El Nuevo Día –
Económica – 13 de mayo de 2006
El Tolima No Es Tierra
Propicia Para Sembrar Caña de Azúcar,
Expone Ángel Maria
Caballero
Salvación Agropecuaria
Expone Inconvenientes para Sembrar Caña
"CAÑAZO"
PRESIDENCIAL PARA ARROCEROS DEL TOLIMA
La propuesta de sembrar caña de azúcar para
producir alcohol carburante y de esta manera iniciar el proceso de reconversión
para el sector arrocero del Tolima es a juicio de Ángel María Caballero Lían,
un "cañazo" del presidente de la República, Álvaro Uribe Vélez, en
plena campaña electoral. La iniciativa fue presentada por Uribe el pasado 22 de
abril en reunión con los productores en las instalaciones de La Universidad de
Ibagué.
Para Caballero, presidente de Salvación
Agropecuaria, las tierras tolimenses, especialmente las más calientes, no son
las más apropiadas para sembrar caña pues los suelos del Tolima son muy
diferentes a los del Valle del Cauca, así como sus niveles de productividad. En
entrevista con EL NUEVO DÍA, Caballero expone las razones que le hacen
desconfiar de la propuesta presidencial e invita a los productores regionales a
no comer cuento tan fácilmente.

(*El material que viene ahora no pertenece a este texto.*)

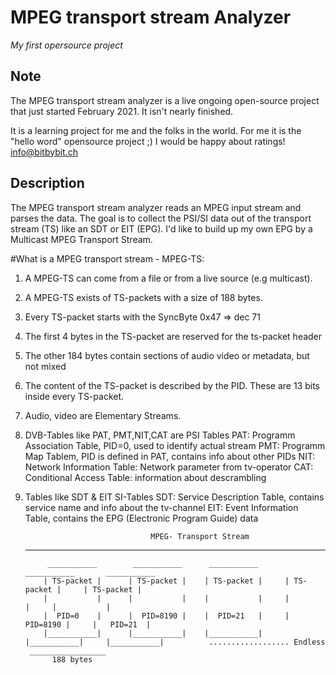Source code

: # MPEG transport stream Analyzer
*My first opersource project*


## Note

The MPEG transport stream analyzer is a live ongoing open-source project that just started February 2021.
It isn't nearly finished.

It is a learning project for me and the folks in the world.
For me it is the "hello word" opensource project ;)
I would be happy about ratings!
info@bitbybit.ch

## Description
The MPEG transport stream analyzer reads an MPEG input stream and parses the data.
The goal is to collect the PSI/SI data out of the transport stream (TS) like an SDT or EIT (EPG).
I'd like to build up my own EPG by a Multicast MPEG Transport Stream.

#What is a MPEG transport stream - MPEG-TS:

1. A MPEG-TS can come from a file or from a live source (e.g multicast).
2. A MPEG-TS exists of TS-packets with a size of 188 bytes.
3. Every TS-packet starts with the SyncByte 0x47 => dec 71
4. The first 4 bytes in the TS-packet are reserved for the ts-packet header
5. The other 184 bytes contain sections of audio video or metadata, but not mixed
6. The content of the TS-packet is described by the PID. These are 13 bits inside every TS-packet.
6. Audio, video are Elementary Streams.
7. DVB-Tables like PAT, PMT,NIT,CAT are PSI Tables
    PAT: Programm Association Table, PID=0, used to identify actual stream
    PMT: Programm Map Tablem, PID is defined in PAT, contains info about other PIDs
    NIT: Network Information Table: Network parameter from tv-operator
    CAT: Conditional Access Table: information about descrambling
8. Tables like SDT & EIT SI-Tables
   SDT: Service Description Table, contains service name and info about the tv-channel
   EIT: Event Information Table, contains the EPG (Electronic Program Guide) data


                                   MPEG- Transport Stream
     ________________________________________________________________________________________________
     
            ___________        ___________      ___________       ___________       ___________
           | TS-packet |      | TS-packet |    | TS-packet |     | TS-packet |     | TS-packet |   
           |           |      |           |    |           |     |           |     |           |   
           |  PID=0    |      |  PID=8190 |    |  PID=21   |     |  PID=8190 |     |   PID=21  |   
           |___________|      |___________|    |___________|     |___________|     |___________|          .................. Endless
        _________________
             188 bytes



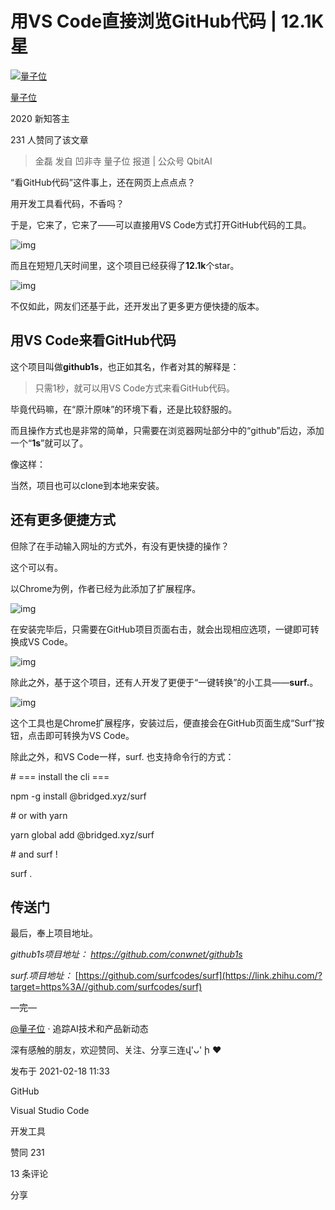 # 用VS Code直接浏览GitHub代码 | 12.1K星

[![量子位](https://pic2.zhimg.com/v2-ca6e7ffc10a0d10edbae635cee82d007_xs.jpg?source=172ae18b)](https://www.zhihu.com/org/liang-zi-wei-48)

[量子位](https://www.zhihu.com/org/liang-zi-wei-48)



2020 新知答主



231 人赞同了该文章

> 金磊 发自 凹非寺
> 量子位 报道 | 公众号 QbitAI

“看GitHub代码”这件事上，还在网页上点点点？

用开发工具看代码，不香吗？

于是，它来了，它来了——可以直接用VS Code方式打开GitHub代码的工具。



![img](https://pic2.zhimg.com/80/v2-0181897e9d89639dc3a5c110bcd8ebd1_720w.jpg)



而且在短短几天时间里，这个项目已经获得了**12.1k**个star。



![img](https://pic2.zhimg.com/80/v2-2120db1949777dd4d79ebe0c9ca190bd_720w.jpg)



不仅如此，网友们还基于此，还开发出了更多更方便快捷的版本。

## **用VS Code来看GitHub代码**

这个项目叫做**github1s**，也正如其名，作者对其的解释是：

> 只需1秒，就可以用VS Code方式来看GitHub代码。

毕竟代码嘛，在“原汁原味”的环境下看，还是比较舒服的。

而且操作方式也是非常的简单，只需要在浏览器网址部分中的“github”后边，添加一个“**1s**”就可以了。

像这样：









当然，项目也可以clone到本地来安装。

## **还有更多便捷方式**

但除了在手动输入网址的方式外，有没有更快捷的操作？

这个可以有。

以Chrome为例，作者已经为此添加了扩展程序。



![img](https://pic2.zhimg.com/80/v2-10613d6e967719c63378e92cab8e9771_720w.jpg)



在安装完毕后，只需要在GitHub项目页面右击，就会出现相应选项，一键即可转换成VS Code。



![img](https://pic3.zhimg.com/80/v2-0eef0fea495da555a98923d2fc120792_720w.jpg)



除此之外，基于这个项目，还有人开发了更便于“一键转换”的小工具——**surf.**。



![img](https://pic2.zhimg.com/80/v2-084a6d927a5e0d205f1e4bf96a6bf2c5_720w.jpg)



这个工具也是Chrome扩展程序，安装过后，便直接会在GitHub页面生成“Surf”按钮，点击即可转换为VS Code。









除此之外，和VS Code一样，surf. 也支持命令行的方式：

\# === install the cli ===

npm -g install @bridged.xyz/surf

\# or with yarn

yarn global add @bridged.xyz/surf

\# and surf !

surf .









## **传送门**

最后，奉上项目地址。

*github1s项目地址：*
*https://github.com/conwnet/github1s*

*surf.项目地址：*
[https://github.com/surfcodes/surf](https://link.zhihu.com/?target=https%3A//github.com/surfcodes/surf)

—完—

[@量子位](https://www.zhihu.com/org/liang-zi-wei-48/columns) · 追踪AI技术和产品新动态

深有感触的朋友，欢迎赞同、关注、分享三连վ'ᴗ' ի ❤

发布于 2021-02-18 11:33

GitHub

Visual Studio Code

开发工具

赞同 231

13 条评论

分享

Criticó la utilización de los programas Agro
Ingreso Seguro, AIS, y sostuvo que las condiciones del arroz frente al TLC son
muy difíciles.
EL NUEVO DÍA: Una de las propuestas del
presidente Álvaro Uribe Vélez es cambiar parte de las siembras de arroz por
caña de azúcar para el caso del Tolima. ¿Está de acuerdo con la iniciativa?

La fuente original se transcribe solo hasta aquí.